- This event has passed.
Catalyst Director Candidate Seminar
December 18, 2017 @ 11:00 am - 12:00 pm
Sean Ekins, Ph.D., D.Sc.
Candidate: Director, UNC Catalyst for Rare Diseases
Co-founder & CEO of Phoenix Nest, Inc., and Founder & CEO of Collaborations Pharmaceuticals, Inc.
“No Disease is Too Small: Leveraging NIH Funding to Start Rare- and Neglected-Disease Companies”
Monday, December 18
4004 Marsico
11 a.m. – 12 p.m.
No Disease is Too Small: Leveraging NIH Funding to Start Rare and Neglected Disease Companies
In the 6 years since we formed Phoenix Nest, Inc. (http://www.phoenixnestbiotech.com/) with Jill Wood, the parent of a child with Sanfilippo syndrome (MPS III) Type C, we have defined an approach which could be used to develop and translate treatments for other rare and neglected diseases. Our approach involved: 1. Set up a collaborator network with leading academics and industry, 2. Submitted and won multiple NIH STTR grants to fund research in collaborator labs, 3. Placed company employees in collaborator labs, and 4. Optioned licenses to technologies developed with collaborators (e.g. gene therapy for MPS IIIC and enzyme replacement therapy for MPS IIID). To date this company has obtained 4 Grants and approximately $2.2M to fund essential preclinical research. By partnering with academics small rare disease focused companies can help them fund their work and ultimately translate it to the clinic.

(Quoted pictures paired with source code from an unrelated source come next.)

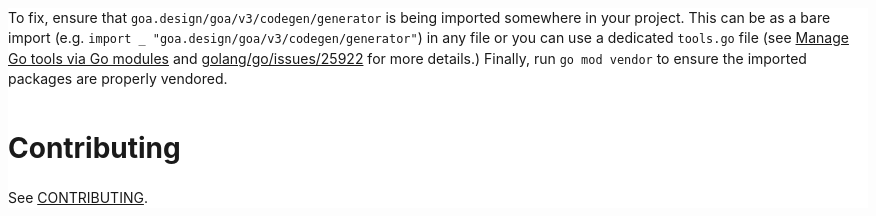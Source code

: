 To fix, ensure that `goa.design/goa/v3/codegen/generator` is being imported somewhere in your project. This can be as a bare import (e.g. `import _ "goa.design/goa/v3/codegen/generator"`)
in any file or you can use a dedicated `tools.go` file (see [Manage Go tools via Go modules](https://marcofranssen.nl/manage-go-tools-via-go-modules) and [golang/go/issues/25922](https://github.com/golang/go/issues/25922) for more details.) Finally, run `go mod vendor` to ensure
the imported packages are properly vendored.

# Contributing

See [CONTRIBUTING](https://github.com/goadesign/goa/blob/v3/CONTRIBUTING.md).
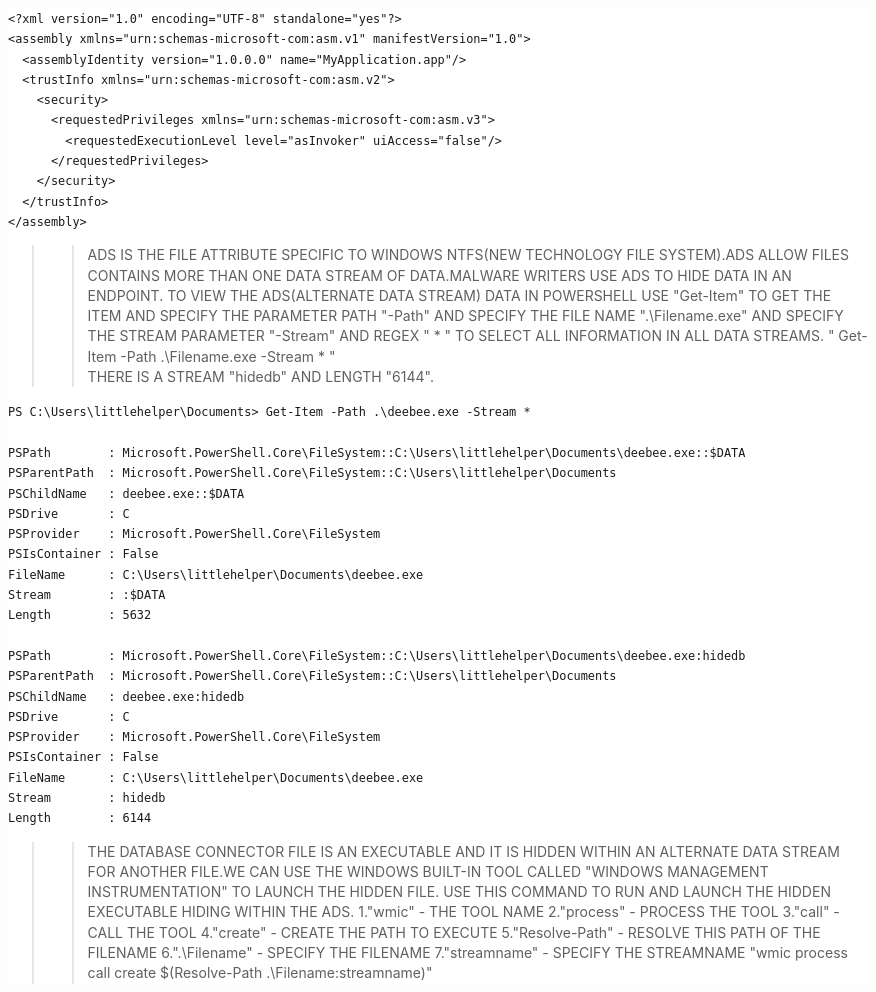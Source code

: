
```
<?xml version="1.0" encoding="UTF-8" standalone="yes"?>
<assembly xmlns="urn:schemas-microsoft-com:asm.v1" manifestVersion="1.0">
  <assemblyIdentity version="1.0.0.0" name="MyApplication.app"/>
  <trustInfo xmlns="urn:schemas-microsoft-com:asm.v2">
    <security>
      <requestedPrivileges xmlns="urn:schemas-microsoft-com:asm.v3">
        <requestedExecutionLevel level="asInvoker" uiAccess="false"/>
      </requestedPrivileges>
    </security>
  </trustInfo>
</assembly>
```

>>ADS IS THE FILE ATTRIBUTE SPECIFIC TO WINDOWS NTFS(NEW TECHNOLOGY FILE SYSTEM).ADS ALLOW FILES CONTAINS MORE THAN ONE DATA STREAM OF DATA.MALWARE WRITERS USE ADS TO HIDE DATA IN AN ENDPOINT. 
>>TO VIEW THE ADS(ALTERNATE DATA STREAM) DATA IN POWERSHELL USE "Get-Item" TO GET THE ITEM AND SPECIFY THE PARAMETER PATH "-Path" AND SPECIFY THE FILE NAME ".\Filename.exe" AND SPECIFY THE STREAM PARAMETER "-Stream" AND REGEX " * " TO SELECT ALL INFORMATION IN ALL DATA STREAMS.
" Get-Item -Path .\Filename.exe -Stream * "  
>>THERE IS A STREAM "hidedb" AND LENGTH "6144".

```
PS C:\Users\littlehelper\Documents> Get-Item -Path .\deebee.exe -Stream *

PSPath        : Microsoft.PowerShell.Core\FileSystem::C:\Users\littlehelper\Documents\deebee.exe::$DATA
PSParentPath  : Microsoft.PowerShell.Core\FileSystem::C:\Users\littlehelper\Documents
PSChildName   : deebee.exe::$DATA
PSDrive       : C
PSProvider    : Microsoft.PowerShell.Core\FileSystem
PSIsContainer : False
FileName      : C:\Users\littlehelper\Documents\deebee.exe
Stream        : :$DATA
Length        : 5632

PSPath        : Microsoft.PowerShell.Core\FileSystem::C:\Users\littlehelper\Documents\deebee.exe:hidedb
PSParentPath  : Microsoft.PowerShell.Core\FileSystem::C:\Users\littlehelper\Documents
PSChildName   : deebee.exe:hidedb
PSDrive       : C
PSProvider    : Microsoft.PowerShell.Core\FileSystem
PSIsContainer : False
FileName      : C:\Users\littlehelper\Documents\deebee.exe
Stream        : hidedb
Length        : 6144
```

>>THE DATABASE CONNECTOR FILE IS AN EXECUTABLE AND IT IS HIDDEN WITHIN AN ALTERNATE DATA STREAM FOR ANOTHER FILE.WE CAN USE THE WINDOWS BUILT-IN TOOL CALLED "WINDOWS MANAGEMENT INSTRUMENTATION" TO LAUNCH THE HIDDEN FILE.
>>USE THIS COMMAND TO RUN AND LAUNCH THE HIDDEN EXECUTABLE HIDING WITHIN THE ADS.
  1."wmic" - THE TOOL NAME
  2."process" - PROCESS THE TOOL
  3."call" - CALL THE TOOL
  4."create" - CREATE THE PATH TO EXECUTE
  5."Resolve-Path" - RESOLVE THIS PATH OF THE FILENAME
  6.".\Filename" - SPECIFY THE FILENAME
  7."streamname" - SPECIFY THE STREAMNAME
>>"wmic process call create $(Resolve-Path .\Filename:streamname)"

In an effort to address other rare and neglected diseases Collaborations Pharmaceuticals, Inc. (www.collaborationspharma.com) was formed and we have obtained 5 NIH grants (> $2.1M) in the past year with projects for Chagas disease, HIV, Ebola, tuberculosis and machine learning software development. In addition, we have optioned treatments for different rare diseases (HNPP) or collaborated with groups (Pitt Hopkins, Multiple Sulfatase Deficiency, Batten Disease) to submit grants and access NIH resources. Our approach leverages a wide array of computational approaches to organize our efforts efficiently so we can work on many proposals and projects simultaneously with a small staff. Ultimately, if we are to address more of the 7000 rare diseases we need to build the scale that could handle orders of magnitude more diseases. These two companies represent prototypes of a new approach to develop treatments that may be outside the current realm of big pharma and biotechs. The stories behind founding these companies the resulting science as well as the challenges and opportunities will be highlighted.